It's beginning to look a lot like disappointment

Over the past few weeks, my kids have been making their Christmas wish lists. They want Legos and light sabers and spinning Japanese battle tops. Most importantly, each and every one of them wants an IPod Touch. After the lists were sent off to the North Pole, the youngest even left an extra note for Santa under the tree. “Dear Santa,” it said, “please, please, please leave me an Ipod Touch.” It was decorated with hearts. Part of me (the pathetic, weak part) wants the boys to find exactly what they want under that tree because Christmas is this magical, wonderful time when reality is flexible, when the rules of logic give way, when anything, anything at all is possible. Part of me wants to give them that.

The other part of me has no intention of letting 3 little boys throw their lives away on little electronic screens filled with Angry Birds. I mean, seriously, we’re not talking about a 15 year old with an extensive music collection. We’re talking about a 7 year old who thinks it would be cool to have access to You-Tube in bed.  

Consider the following:

1)      As a rule, the boys are not allowed to watch television during the week.

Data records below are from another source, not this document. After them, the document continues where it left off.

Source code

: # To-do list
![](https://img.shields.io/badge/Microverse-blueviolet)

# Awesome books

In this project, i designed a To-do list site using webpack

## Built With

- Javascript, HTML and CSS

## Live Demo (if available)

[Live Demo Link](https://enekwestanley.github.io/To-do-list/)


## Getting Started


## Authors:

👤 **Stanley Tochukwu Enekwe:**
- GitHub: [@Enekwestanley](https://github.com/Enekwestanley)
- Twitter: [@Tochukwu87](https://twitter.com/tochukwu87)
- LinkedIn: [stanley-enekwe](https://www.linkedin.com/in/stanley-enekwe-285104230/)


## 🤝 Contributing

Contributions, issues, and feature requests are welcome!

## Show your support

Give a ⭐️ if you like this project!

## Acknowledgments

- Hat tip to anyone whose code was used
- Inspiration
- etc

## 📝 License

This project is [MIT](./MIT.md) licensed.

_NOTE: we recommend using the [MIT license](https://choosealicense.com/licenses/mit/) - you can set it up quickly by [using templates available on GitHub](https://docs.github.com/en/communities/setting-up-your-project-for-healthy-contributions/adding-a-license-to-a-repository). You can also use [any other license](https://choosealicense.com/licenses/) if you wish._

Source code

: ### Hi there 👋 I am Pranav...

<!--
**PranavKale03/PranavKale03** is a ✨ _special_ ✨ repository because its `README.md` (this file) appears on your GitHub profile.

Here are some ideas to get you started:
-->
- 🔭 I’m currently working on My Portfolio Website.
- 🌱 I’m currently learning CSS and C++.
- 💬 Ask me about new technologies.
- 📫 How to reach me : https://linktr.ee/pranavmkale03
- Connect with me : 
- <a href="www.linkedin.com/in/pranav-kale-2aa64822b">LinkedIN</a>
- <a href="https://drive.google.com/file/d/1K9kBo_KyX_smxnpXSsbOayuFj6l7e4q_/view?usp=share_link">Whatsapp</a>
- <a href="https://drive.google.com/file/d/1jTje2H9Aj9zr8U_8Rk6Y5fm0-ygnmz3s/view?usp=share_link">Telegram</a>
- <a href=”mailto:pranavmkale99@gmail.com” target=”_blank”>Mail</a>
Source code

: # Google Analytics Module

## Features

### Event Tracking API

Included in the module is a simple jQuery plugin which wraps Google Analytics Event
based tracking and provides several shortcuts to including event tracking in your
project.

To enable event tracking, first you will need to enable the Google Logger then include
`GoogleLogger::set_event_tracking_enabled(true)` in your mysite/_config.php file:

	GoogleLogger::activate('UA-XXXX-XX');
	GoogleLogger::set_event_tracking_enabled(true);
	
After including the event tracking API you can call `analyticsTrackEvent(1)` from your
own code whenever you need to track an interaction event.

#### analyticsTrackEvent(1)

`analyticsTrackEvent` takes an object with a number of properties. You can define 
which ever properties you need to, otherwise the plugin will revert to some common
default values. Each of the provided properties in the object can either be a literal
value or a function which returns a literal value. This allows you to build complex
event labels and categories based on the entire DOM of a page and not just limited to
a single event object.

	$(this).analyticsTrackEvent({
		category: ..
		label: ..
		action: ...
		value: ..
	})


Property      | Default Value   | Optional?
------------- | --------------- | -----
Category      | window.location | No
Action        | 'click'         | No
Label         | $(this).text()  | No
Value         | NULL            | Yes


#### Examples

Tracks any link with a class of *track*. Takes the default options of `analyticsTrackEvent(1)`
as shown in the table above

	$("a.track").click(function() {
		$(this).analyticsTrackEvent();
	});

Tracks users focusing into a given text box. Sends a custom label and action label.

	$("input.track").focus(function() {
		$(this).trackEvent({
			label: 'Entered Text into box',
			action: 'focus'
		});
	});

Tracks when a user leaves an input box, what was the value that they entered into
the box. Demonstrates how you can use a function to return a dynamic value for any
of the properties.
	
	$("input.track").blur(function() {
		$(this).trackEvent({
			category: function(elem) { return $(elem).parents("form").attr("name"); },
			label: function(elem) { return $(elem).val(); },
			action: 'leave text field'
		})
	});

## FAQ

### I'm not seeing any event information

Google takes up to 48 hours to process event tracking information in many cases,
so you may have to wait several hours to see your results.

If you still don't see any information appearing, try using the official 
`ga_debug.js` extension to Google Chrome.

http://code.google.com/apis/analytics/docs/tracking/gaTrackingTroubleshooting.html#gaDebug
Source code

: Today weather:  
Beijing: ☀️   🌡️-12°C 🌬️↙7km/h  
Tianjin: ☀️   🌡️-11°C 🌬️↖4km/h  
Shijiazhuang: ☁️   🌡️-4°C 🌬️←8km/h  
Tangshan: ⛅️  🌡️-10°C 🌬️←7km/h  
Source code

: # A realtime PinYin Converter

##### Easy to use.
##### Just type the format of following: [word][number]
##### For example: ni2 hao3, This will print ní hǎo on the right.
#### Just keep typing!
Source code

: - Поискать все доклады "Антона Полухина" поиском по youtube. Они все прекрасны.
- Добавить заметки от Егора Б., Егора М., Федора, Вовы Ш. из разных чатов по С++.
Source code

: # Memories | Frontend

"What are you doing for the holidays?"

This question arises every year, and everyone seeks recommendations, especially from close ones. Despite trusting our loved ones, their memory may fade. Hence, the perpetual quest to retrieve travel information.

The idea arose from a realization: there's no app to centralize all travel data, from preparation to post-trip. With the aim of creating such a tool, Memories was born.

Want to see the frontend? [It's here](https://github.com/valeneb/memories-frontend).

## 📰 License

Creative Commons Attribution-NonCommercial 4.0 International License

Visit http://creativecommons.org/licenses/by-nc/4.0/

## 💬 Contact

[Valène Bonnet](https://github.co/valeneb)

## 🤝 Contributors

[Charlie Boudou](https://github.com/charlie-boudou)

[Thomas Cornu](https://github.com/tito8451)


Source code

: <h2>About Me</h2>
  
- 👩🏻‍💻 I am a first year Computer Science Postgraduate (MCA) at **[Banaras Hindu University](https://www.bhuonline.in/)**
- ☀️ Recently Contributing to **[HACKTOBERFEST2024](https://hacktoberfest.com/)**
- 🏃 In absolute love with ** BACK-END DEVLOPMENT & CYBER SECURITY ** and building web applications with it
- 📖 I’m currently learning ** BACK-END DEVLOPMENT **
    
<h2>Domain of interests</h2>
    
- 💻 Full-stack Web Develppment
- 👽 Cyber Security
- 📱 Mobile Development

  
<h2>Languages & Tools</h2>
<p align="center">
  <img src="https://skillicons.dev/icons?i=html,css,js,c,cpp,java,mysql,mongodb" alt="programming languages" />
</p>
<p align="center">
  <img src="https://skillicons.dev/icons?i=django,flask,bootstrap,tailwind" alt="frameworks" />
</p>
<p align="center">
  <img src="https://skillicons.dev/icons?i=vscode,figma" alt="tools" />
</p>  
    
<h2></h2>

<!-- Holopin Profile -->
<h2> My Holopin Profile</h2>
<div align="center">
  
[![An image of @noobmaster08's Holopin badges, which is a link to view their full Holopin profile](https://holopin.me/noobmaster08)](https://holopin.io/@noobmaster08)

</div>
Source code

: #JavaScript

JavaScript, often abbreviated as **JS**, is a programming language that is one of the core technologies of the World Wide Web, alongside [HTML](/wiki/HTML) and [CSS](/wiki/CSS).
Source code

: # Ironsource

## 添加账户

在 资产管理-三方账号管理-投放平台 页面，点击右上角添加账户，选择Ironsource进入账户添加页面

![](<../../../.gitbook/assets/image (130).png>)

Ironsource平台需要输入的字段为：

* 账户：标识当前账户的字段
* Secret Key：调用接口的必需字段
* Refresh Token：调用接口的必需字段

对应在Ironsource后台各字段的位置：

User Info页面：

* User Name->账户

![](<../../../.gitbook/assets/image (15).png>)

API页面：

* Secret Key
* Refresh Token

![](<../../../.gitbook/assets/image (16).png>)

2)      They have a ticket system for video game time.

3)       In reality, neither of the above rules has mattered for months because they’ve been grounded from all electronics since late July. (In truth, I didn’t mean to say “grounded until Christmas!” but the words came out of my mouth and then I had to stick with it.)

How likely does it really seem that these kids will get a portable, all-access pass to all things app-related?